> **EXERCISE PROMPT**: Reproduce the data below in full and exclude every picture.

> **RECORDS FOR THIS EXERCISE**:

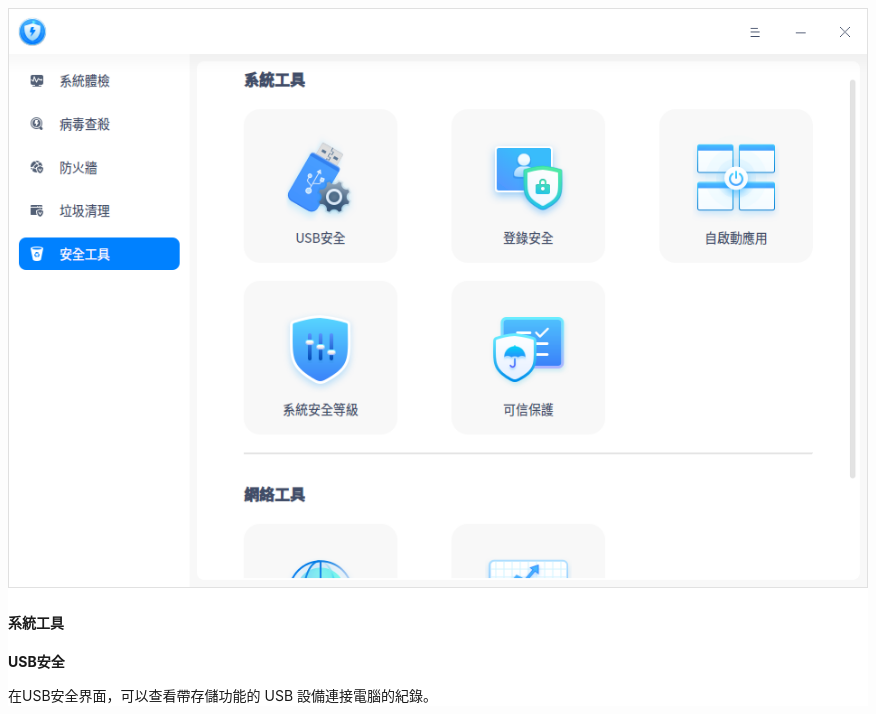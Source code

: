 ![0|security_tool](fig/security_tool.png)

#### 系統工具

**USB安全**

在USB安全界面，可以查看帶存儲功能的 USB 設備連接電腦的紀錄。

> **FINISHED TASK**:
Source code

: ![0|security_tool](fig/security_tool.png)

#### 系統工具

**USB安全**

在USB安全界面，可以查看帶存儲功能的 USB 設備連接電腦的紀錄。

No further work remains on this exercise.